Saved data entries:
━━━━━━━━━━

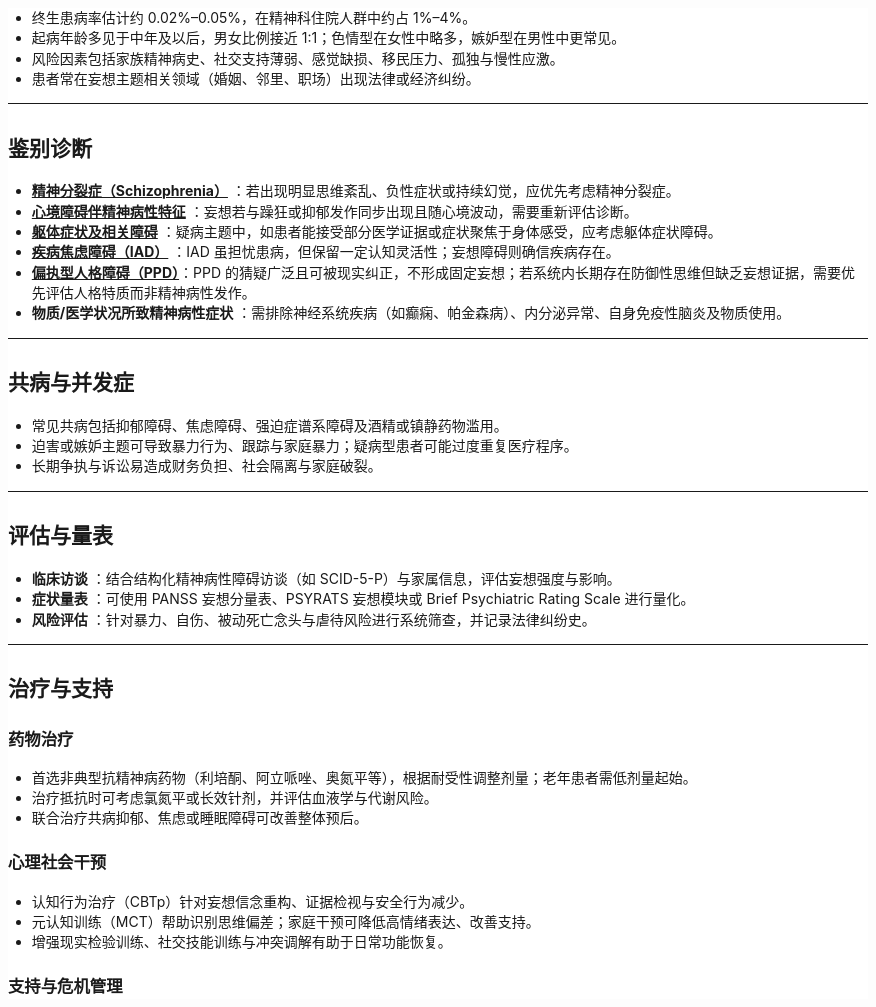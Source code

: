 - 终生患病率估计约 0.02%–0.05%，在精神科住院人群中约占 1%–4%。
- 起病年龄多见于中年及以后，男女比例接近 1:1；色情型在女性中略多，嫉妒型在男性中更常见。
- 风险因素包括家族精神病史、社交支持薄弱、感觉缺损、移民压力、孤独与慢性应激。
- 患者常在妄想主题相关领域（婚姻、邻里、职场）出现法律或经济纠纷。

______________________________________________________________________

## 鉴别诊断

- [**精神分裂症（Schizophrenia）**](Schizophrenia-SZ.md) ：若出现明显思维紊乱、负性症状或持续幻觉，应优先考虑精神分裂症。
- [**心境障碍伴精神病性特征**](Bipolar-Disorders.md) ：妄想若与躁狂或抑郁发作同步出现且随心境波动，需要重新评估诊断。
- [**躯体症状及相关障碍**](Somatic-Symptom-Disorder-SSD.md) ：疑病主题中，如患者能接受部分医学证据或症状聚焦于身体感受，应考虑躯体症状障碍。
- [**疾病焦虑障碍（IAD）**](Illness-Anxiety-Disorder.md) ：IAD 虽担忧患病，但保留一定认知灵活性；妄想障碍则确信疾病存在。
- [**偏执型人格障碍（PPD）**](Paranoid-Personality-Disorder-PPD.md)：PPD 的猜疑广泛且可被现实纠正，不形成固定妄想；若系统内长期存在防御性思维但缺乏妄想证据，需要优先评估人格特质而非精神病性发作。
- **物质/医学状况所致精神病性症状** ：需排除神经系统疾病（如癫痫、帕金森病）、内分泌异常、自身免疫性脑炎及物质使用。

______________________________________________________________________

## 共病与并发症

- 常见共病包括抑郁障碍、焦虑障碍、强迫症谱系障碍及酒精或镇静药物滥用。
- 迫害或嫉妒主题可导致暴力行为、跟踪与家庭暴力；疑病型患者可能过度重复医疗程序。
- 长期争执与诉讼易造成财务负担、社会隔离与家庭破裂。

______________________________________________________________________

## 评估与量表

- **临床访谈** ：结合结构化精神病性障碍访谈（如 SCID-5-P）与家属信息，评估妄想强度与影响。
- **症状量表** ：可使用 PANSS 妄想分量表、PSYRATS 妄想模块或 Brief Psychiatric Rating Scale 进行量化。
- **风险评估** ：针对暴力、自伤、被动死亡念头与虐待风险进行系统筛查，并记录法律纠纷史。

______________________________________________________________________

## 治疗与支持

### 药物治疗

- 首选非典型抗精神病药物（利培酮、阿立哌唑、奥氮平等），根据耐受性调整剂量；老年患者需低剂量起始。
- 治疗抵抗时可考虑氯氮平或长效针剂，并评估血液学与代谢风险。
- 联合治疗共病抑郁、焦虑或睡眠障碍可改善整体预后。

### 心理社会干预

- 认知行为治疗（CBTp）针对妄想信念重构、证据检视与安全行为减少。
- 元认知训练（MCT）帮助识别思维偏差；家庭干预可降低高情绪表达、改善支持。
- 增强现实检验训练、社交技能训练与冲突调解有助于日常功能恢复。

### 支持与危机管理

━━━━━━━━━━

## Aim of the exercise
Set down the data above verbatim, omitting every image.

## Solution
Source code

: - 终生患病率估计约 0.02%–0.05%，在精神科住院人群中约占 1%–4%。
- 起病年龄多见于中年及以后，男女比例接近 1:1；色情型在女性中略多，嫉妒型在男性中更常见。
- 风险因素包括家族精神病史、社交支持薄弱、感觉缺损、移民压力、孤独与慢性应激。
- 患者常在妄想主题相关领域（婚姻、邻里、职场）出现法律或经济纠纷。

______________________________________________________________________

## 鉴别诊断

- [**精神分裂症（Schizophrenia）**](Schizophrenia-SZ.md) ：若出现明显思维紊乱、负性症状或持续幻觉，应优先考虑精神分裂症。
- [**心境障碍伴精神病性特征**](Bipolar-Disorders.md) ：妄想若与躁狂或抑郁发作同步出现且随心境波动，需要重新评估诊断。
- [**躯体症状及相关障碍**](Somatic-Symptom-Disorder-SSD.md) ：疑病主题中，如患者能接受部分医学证据或症状聚焦于身体感受，应考虑躯体症状障碍。
- [**疾病焦虑障碍（IAD）**](Illness-Anxiety-Disorder.md) ：IAD 虽担忧患病，但保留一定认知灵活性；妄想障碍则确信疾病存在。
- [**偏执型人格障碍（PPD）**](Paranoid-Personality-Disorder-PPD.md)：PPD 的猜疑广泛且可被现实纠正，不形成固定妄想；若系统内长期存在防御性思维但缺乏妄想证据，需要优先评估人格特质而非精神病性发作。
- **物质/医学状况所致精神病性症状** ：需排除神经系统疾病（如癫痫、帕金森病）、内分泌异常、自身免疫性脑炎及物质使用。

______________________________________________________________________

## 共病与并发症

- 常见共病包括抑郁障碍、焦虑障碍、强迫症谱系障碍及酒精或镇静药物滥用。
- 迫害或嫉妒主题可导致暴力行为、跟踪与家庭暴力；疑病型患者可能过度重复医疗程序。
- 长期争执与诉讼易造成财务负担、社会隔离与家庭破裂。

______________________________________________________________________

## 评估与量表

- **临床访谈** ：结合结构化精神病性障碍访谈（如 SCID-5-P）与家属信息，评估妄想强度与影响。
- **症状量表** ：可使用 PANSS 妄想分量表、PSYRATS 妄想模块或 Brief Psychiatric Rating Scale 进行量化。
- **风险评估** ：针对暴力、自伤、被动死亡念头与虐待风险进行系统筛查，并记录法律纠纷史。

______________________________________________________________________

## 治疗与支持

### 药物治疗

- 首选非典型抗精神病药物（利培酮、阿立哌唑、奥氮平等），根据耐受性调整剂量；老年患者需低剂量起始。
- 治疗抵抗时可考虑氯氮平或长效针剂，并评估血液学与代谢风险。
- 联合治疗共病抑郁、焦虑或睡眠障碍可改善整体预后。

### 心理社会干预

- 认知行为治疗（CBTp）针对妄想信念重构、证据检视与安全行为减少。
- 元认知训练（MCT）帮助识别思维偏差；家庭干预可降低高情绪表达、改善支持。
- 增强现实检验训练、社交技能训练与冲突调解有助于日常功能恢复。

### 支持与危机管理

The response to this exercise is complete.